• [Exercise details] Search the data below for the word "href" and report how many lines contain it, with no added words.

Saved entries:
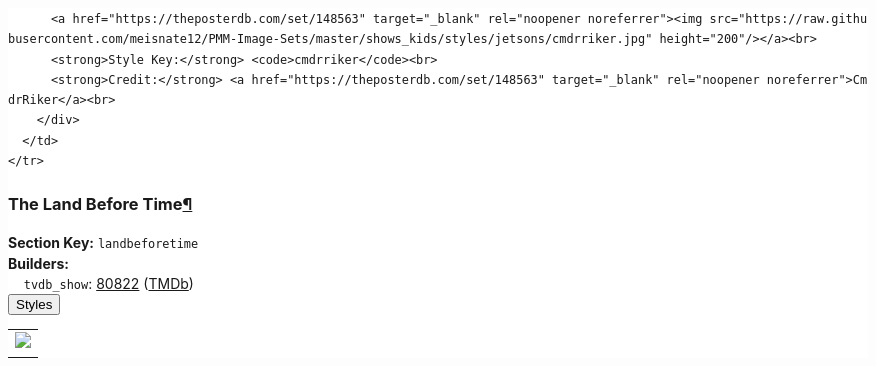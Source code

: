           <a href="https://theposterdb.com/set/148563" target="_blank" rel="noopener noreferrer"><img src="https://raw.githubusercontent.com/meisnate12/PMM-Image-Sets/master/shows_kids/styles/jetsons/cmdrriker.jpg" height="200"/></a><br>
          <strong>Style Key:</strong> <code>cmdrriker</code><br>
          <strong>Credit:</strong> <a href="https://theposterdb.com/set/148563" target="_blank" rel="noopener noreferrer">CmdrRiker</a><br>
        </div>
      </td>
    </tr>
  </table>
</div>

<h3 id="the-land-before-time">The Land Before Time<a class="headerlink" href="#the-land-before-time" title="Permalink to this heading">¶</a></h3>
<strong>Section Key:</strong> <code>landbeforetime</code>
<br><strong>Builders:</strong>
<br>
&nbsp;&nbsp;&nbsp;&nbsp;<code>tvdb_show</code>: <a href="https://www.thetvdb.com/dereferrer/series/80822" target="_blank" rel="noopener noreferrer">80822</a> (<a href="https://www.themoviedb.org/tv/3817" target="_blank" rel="noopener noreferrer">TMDb</a>)<br>
</ul>
<button class="image-accordion">Styles</button>
<div class="image-panel">
  <table class="image-table">
    <tr>
      <td>
        <div>
          <a href="https://theposterdb.com/set/66397" target="_blank" rel="noopener noreferrer"><img src="None" height="200"/></a><br>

• [Task response] 5